### Study material

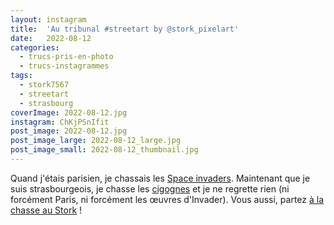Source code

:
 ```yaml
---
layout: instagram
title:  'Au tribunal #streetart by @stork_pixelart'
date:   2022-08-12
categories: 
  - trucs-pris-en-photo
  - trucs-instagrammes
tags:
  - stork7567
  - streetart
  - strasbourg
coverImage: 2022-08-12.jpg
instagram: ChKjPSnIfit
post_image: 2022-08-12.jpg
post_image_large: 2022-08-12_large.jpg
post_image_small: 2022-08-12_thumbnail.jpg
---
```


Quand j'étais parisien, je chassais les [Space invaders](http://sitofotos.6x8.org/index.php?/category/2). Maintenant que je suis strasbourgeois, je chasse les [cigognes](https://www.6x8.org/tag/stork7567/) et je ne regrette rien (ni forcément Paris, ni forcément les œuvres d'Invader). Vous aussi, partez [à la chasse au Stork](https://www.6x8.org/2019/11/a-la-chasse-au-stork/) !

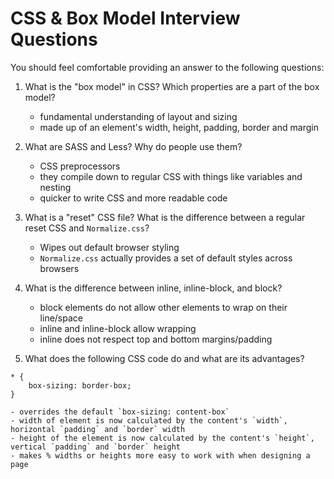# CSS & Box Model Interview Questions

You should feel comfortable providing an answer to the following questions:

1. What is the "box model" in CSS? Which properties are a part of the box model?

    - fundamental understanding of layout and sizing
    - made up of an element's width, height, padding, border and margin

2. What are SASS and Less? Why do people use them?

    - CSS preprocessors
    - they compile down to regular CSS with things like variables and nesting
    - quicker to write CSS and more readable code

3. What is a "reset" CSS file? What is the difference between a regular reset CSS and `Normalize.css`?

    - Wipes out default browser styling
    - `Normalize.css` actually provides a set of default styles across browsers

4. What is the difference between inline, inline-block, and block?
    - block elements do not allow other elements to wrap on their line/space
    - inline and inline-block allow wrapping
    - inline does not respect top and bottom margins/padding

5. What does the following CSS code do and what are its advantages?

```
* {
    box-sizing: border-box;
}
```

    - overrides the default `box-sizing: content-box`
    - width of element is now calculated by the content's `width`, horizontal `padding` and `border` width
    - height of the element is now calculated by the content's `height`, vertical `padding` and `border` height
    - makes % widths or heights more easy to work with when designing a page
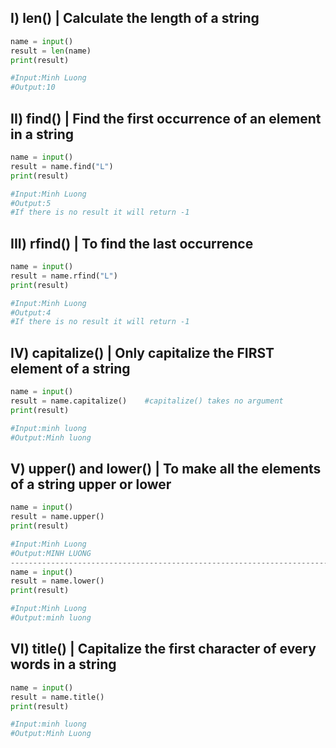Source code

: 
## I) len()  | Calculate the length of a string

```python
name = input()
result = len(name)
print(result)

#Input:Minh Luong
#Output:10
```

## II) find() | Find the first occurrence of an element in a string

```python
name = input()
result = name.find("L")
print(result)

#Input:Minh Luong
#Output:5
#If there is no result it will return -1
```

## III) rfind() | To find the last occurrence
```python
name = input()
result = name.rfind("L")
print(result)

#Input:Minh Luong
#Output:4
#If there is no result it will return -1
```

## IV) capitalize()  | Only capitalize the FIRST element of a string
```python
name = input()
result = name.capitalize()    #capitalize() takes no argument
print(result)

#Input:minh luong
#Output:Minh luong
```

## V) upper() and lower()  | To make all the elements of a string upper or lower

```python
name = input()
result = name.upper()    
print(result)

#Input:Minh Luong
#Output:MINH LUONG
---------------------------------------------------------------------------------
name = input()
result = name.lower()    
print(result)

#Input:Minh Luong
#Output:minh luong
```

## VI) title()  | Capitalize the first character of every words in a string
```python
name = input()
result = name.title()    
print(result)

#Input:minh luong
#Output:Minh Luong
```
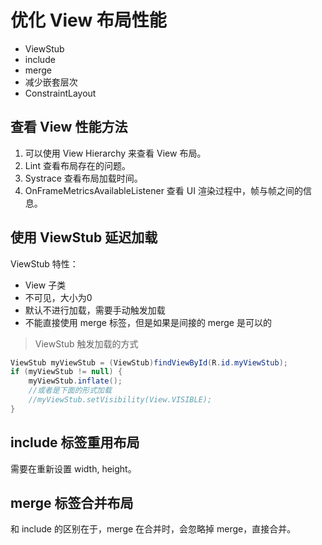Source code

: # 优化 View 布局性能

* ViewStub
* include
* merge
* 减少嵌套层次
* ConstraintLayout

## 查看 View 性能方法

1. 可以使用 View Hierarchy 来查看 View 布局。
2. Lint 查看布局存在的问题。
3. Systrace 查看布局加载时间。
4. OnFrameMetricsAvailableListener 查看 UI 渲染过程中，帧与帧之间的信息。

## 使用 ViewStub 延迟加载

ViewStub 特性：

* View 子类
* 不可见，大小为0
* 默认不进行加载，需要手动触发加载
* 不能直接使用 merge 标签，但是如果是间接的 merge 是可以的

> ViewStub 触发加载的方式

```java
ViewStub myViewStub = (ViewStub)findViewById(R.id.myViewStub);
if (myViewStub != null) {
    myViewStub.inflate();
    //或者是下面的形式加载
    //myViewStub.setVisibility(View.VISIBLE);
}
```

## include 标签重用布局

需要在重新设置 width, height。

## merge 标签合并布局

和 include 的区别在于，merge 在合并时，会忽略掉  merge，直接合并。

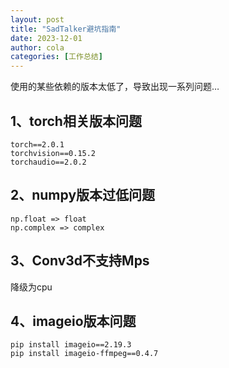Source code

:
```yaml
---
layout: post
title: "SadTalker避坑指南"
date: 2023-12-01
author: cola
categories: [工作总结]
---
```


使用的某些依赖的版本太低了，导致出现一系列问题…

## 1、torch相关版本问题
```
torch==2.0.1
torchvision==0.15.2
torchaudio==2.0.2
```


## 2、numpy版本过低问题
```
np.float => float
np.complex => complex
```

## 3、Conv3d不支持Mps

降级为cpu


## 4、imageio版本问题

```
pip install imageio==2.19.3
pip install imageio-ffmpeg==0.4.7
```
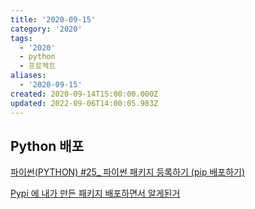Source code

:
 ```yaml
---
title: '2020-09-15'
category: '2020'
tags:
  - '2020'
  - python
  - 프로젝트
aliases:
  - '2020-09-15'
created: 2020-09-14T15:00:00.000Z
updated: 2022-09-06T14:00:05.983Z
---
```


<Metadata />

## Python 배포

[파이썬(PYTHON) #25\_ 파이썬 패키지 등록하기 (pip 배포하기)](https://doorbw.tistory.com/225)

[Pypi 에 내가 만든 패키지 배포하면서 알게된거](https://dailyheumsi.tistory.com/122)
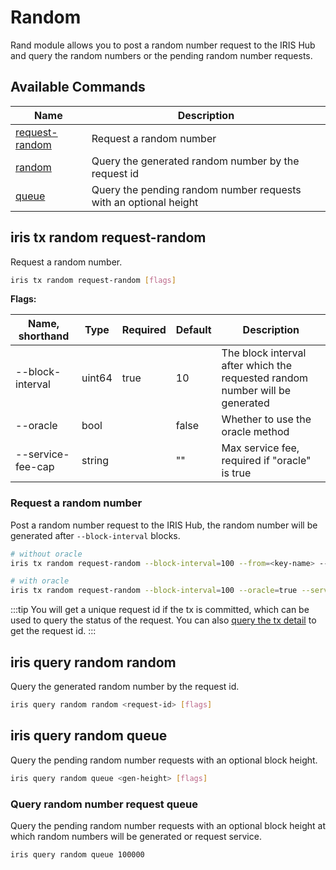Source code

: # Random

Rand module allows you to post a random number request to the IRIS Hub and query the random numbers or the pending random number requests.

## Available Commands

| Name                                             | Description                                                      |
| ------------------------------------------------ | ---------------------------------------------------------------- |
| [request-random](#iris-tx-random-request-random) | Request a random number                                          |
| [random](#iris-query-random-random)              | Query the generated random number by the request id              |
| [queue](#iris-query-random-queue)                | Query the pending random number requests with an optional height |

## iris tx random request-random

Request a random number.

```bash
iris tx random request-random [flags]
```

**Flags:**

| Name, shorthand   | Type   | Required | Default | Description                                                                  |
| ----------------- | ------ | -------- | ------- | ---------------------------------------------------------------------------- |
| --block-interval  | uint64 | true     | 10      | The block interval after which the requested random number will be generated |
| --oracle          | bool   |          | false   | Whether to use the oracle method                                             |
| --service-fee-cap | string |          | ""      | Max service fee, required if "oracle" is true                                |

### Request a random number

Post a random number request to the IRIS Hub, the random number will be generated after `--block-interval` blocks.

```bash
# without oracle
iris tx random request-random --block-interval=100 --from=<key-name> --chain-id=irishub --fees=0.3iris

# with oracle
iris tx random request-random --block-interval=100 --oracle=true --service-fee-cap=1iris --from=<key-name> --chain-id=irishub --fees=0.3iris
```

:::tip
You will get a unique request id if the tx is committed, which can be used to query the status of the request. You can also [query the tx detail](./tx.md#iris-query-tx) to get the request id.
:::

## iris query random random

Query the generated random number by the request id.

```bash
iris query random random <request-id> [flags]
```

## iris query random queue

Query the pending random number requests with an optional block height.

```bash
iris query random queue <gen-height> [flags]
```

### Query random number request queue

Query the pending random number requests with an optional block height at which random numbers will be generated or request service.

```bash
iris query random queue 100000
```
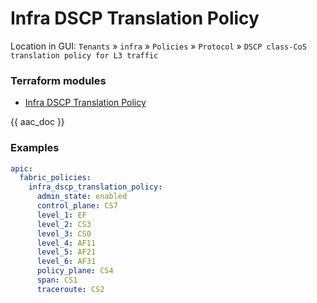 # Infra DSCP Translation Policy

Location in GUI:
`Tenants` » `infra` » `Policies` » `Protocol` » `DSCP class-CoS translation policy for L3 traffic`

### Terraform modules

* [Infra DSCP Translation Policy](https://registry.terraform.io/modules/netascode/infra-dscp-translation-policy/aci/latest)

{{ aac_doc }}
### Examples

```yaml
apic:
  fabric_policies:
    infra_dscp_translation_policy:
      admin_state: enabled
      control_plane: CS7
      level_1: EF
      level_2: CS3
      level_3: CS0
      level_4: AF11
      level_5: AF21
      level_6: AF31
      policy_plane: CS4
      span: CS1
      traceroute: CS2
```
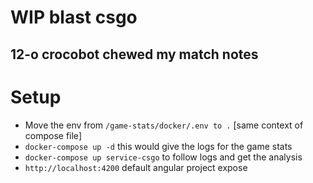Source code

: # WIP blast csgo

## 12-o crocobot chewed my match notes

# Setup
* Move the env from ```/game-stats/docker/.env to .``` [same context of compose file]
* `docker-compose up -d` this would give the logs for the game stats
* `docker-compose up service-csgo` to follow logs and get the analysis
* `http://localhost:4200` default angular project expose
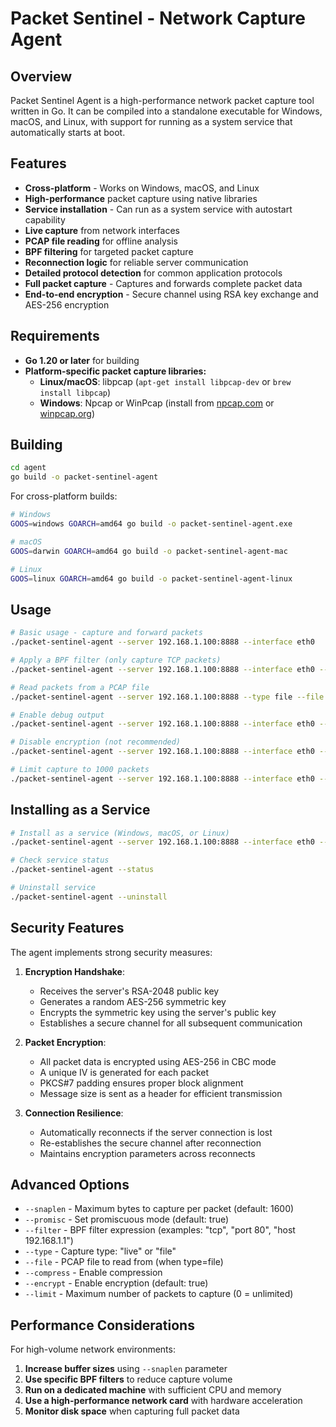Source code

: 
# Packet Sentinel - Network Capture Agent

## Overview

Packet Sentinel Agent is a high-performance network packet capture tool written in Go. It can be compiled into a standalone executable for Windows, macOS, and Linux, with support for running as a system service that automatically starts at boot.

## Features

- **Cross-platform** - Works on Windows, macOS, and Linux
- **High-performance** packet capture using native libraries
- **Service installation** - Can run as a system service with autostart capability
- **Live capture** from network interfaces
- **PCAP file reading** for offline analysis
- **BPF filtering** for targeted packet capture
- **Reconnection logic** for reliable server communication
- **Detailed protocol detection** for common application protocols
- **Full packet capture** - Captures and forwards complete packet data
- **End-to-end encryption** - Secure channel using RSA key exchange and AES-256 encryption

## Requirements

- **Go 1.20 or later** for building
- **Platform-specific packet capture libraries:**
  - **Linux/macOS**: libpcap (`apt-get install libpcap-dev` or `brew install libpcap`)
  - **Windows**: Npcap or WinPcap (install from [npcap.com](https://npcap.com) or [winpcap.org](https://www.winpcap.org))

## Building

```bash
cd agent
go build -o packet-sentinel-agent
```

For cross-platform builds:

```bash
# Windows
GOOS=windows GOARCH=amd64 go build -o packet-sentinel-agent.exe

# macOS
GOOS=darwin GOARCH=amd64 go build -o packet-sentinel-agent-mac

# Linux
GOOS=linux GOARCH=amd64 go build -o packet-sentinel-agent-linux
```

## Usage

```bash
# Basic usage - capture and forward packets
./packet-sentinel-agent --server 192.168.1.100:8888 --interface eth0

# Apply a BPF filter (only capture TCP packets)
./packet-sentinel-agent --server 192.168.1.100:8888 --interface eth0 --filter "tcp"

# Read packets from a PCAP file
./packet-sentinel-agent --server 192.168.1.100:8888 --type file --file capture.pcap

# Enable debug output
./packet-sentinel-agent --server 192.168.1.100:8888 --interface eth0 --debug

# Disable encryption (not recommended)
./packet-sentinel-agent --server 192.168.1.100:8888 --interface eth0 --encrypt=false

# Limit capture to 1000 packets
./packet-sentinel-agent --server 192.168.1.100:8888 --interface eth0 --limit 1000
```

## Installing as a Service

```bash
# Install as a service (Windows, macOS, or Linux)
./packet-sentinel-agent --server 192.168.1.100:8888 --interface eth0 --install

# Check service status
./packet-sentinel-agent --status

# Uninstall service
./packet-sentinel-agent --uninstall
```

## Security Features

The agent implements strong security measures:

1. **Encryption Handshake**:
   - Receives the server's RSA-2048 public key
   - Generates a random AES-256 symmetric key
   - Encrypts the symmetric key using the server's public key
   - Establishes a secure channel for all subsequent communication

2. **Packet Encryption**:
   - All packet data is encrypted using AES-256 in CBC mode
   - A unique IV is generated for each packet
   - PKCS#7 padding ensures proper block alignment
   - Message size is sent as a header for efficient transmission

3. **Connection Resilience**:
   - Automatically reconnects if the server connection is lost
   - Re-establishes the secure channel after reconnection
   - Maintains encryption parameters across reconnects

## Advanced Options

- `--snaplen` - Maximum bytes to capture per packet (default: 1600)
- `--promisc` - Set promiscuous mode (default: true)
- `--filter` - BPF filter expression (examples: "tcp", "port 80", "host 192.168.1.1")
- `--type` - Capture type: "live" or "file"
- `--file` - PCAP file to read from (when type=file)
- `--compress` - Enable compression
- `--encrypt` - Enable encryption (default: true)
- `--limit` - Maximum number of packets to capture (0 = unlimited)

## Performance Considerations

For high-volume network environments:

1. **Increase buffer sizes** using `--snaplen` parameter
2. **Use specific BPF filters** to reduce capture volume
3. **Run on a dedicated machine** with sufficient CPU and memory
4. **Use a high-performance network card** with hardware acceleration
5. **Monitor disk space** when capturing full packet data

######

- _Work order_:
Tally the lines of the listing in which the string "tistory" appears, and state the tally alone.

- _Finished task_:
2